Try it
All of the data that follows should be output again without any alteration.

Extracted information
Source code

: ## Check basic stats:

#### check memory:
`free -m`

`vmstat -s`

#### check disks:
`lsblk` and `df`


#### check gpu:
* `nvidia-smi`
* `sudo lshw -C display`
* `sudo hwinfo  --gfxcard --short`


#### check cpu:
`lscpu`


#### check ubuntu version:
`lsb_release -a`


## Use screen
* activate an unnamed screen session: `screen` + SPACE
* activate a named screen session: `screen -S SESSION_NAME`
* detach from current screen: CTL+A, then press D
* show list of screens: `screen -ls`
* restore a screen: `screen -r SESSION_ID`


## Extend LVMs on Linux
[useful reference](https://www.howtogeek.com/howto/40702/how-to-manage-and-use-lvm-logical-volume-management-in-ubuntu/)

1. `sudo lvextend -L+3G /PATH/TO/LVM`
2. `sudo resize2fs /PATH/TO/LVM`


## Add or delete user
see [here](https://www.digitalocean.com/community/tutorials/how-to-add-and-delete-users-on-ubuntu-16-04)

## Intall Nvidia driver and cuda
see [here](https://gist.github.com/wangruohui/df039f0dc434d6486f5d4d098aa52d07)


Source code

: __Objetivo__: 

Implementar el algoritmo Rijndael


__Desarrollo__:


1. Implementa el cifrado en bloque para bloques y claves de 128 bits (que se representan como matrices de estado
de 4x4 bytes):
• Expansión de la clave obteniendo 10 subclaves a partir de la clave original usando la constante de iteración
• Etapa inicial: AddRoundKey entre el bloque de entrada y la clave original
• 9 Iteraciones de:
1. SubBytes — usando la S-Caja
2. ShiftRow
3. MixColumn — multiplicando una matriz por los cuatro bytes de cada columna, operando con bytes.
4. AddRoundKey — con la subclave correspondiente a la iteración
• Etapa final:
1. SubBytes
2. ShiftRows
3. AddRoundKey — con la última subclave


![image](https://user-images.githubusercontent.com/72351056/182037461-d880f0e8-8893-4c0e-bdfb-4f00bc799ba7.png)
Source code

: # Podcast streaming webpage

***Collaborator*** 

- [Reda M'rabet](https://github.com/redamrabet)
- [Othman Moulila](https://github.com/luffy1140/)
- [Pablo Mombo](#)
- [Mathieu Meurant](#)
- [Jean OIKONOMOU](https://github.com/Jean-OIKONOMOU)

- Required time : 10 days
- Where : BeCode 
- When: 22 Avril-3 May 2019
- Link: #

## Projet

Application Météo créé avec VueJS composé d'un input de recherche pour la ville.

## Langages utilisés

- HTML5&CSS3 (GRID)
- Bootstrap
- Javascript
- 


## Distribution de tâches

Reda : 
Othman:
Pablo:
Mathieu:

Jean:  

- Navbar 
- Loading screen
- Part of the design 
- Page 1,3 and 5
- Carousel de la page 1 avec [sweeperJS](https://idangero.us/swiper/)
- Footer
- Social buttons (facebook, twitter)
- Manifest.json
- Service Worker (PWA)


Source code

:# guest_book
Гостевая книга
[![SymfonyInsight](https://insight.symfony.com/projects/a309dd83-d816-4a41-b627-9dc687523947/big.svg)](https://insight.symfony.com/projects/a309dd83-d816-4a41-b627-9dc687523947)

Result
Source code

: ## Check basic stats:

#### check memory:
`free -m`

`vmstat -s`

#### check disks:
`lsblk` and `df`


#### check gpu:
* `nvidia-smi`
* `sudo lshw -C display`
* `sudo hwinfo  --gfxcard --short`


#### check cpu:
`lscpu`


#### check ubuntu version:
`lsb_release -a`


## Use screen
* activate an unnamed screen session: `screen` + SPACE
* activate a named screen session: `screen -S SESSION_NAME`
* detach from current screen: CTL+A, then press D
* show list of screens: `screen -ls`
* restore a screen: `screen -r SESSION_ID`


## Extend LVMs on Linux
[useful reference](https://www.howtogeek.com/howto/40702/how-to-manage-and-use-lvm-logical-volume-management-in-ubuntu/)

1. `sudo lvextend -L+3G /PATH/TO/LVM`
2. `sudo resize2fs /PATH/TO/LVM`


## Add or delete user
see [here](https://www.digitalocean.com/community/tutorials/how-to-add-and-delete-users-on-ubuntu-16-04)

## Intall Nvidia driver and cuda
see [here](https://gist.github.com/wangruohui/df039f0dc434d6486f5d4d098aa52d07)


Source code

: __Objetivo__: 

Implementar el algoritmo Rijndael


__Desarrollo__:


1. Implementa el cifrado en bloque para bloques y claves de 128 bits (que se representan como matrices de estado
de 4x4 bytes):
• Expansión de la clave obteniendo 10 subclaves a partir de la clave original usando la constante de iteración
• Etapa inicial: AddRoundKey entre el bloque de entrada y la clave original
• 9 Iteraciones de:
1. SubBytes — usando la S-Caja
2. ShiftRow
3. MixColumn — multiplicando una matriz por los cuatro bytes de cada columna, operando con bytes.
4. AddRoundKey — con la subclave correspondiente a la iteración
• Etapa final:
1. SubBytes
2. ShiftRows
3. AddRoundKey — con la última subclave


![image](https://user-images.githubusercontent.com/72351056/182037461-d880f0e8-8893-4c0e-bdfb-4f00bc799ba7.png)
Source code

: # Podcast streaming webpage

***Collaborator*** 

- [Reda M'rabet](https://github.com/redamrabet)
- [Othman Moulila](https://github.com/luffy1140/)
- [Pablo Mombo](#)
- [Mathieu Meurant](#)
- [Jean OIKONOMOU](https://github.com/Jean-OIKONOMOU)

- Required time : 10 days
- Where : BeCode 
- When: 22 Avril-3 May 2019
- Link: #

## Projet

Application Météo créé avec VueJS composé d'un input de recherche pour la ville.

## Langages utilisés

- HTML5&CSS3 (GRID)
- Bootstrap
- Javascript
- 


## Distribution de tâches

Reda : 
Othman:
Pablo:
Mathieu:

Jean:  

- Navbar 
- Loading screen
- Part of the design 
- Page 1,3 and 5
- Carousel de la page 1 avec [sweeperJS](https://idangero.us/swiper/)
- Footer
- Social buttons (facebook, twitter)
- Manifest.json
- Service Worker (PWA)


Source code

:# guest_book
Гостевая книга
[![SymfonyInsight](https://insight.symfony.com/projects/a309dd83-d816-4a41-b627-9dc687523947/big.svg)](https://insight.symfony.com/projects/a309dd83-d816-4a41-b627-9dc687523947)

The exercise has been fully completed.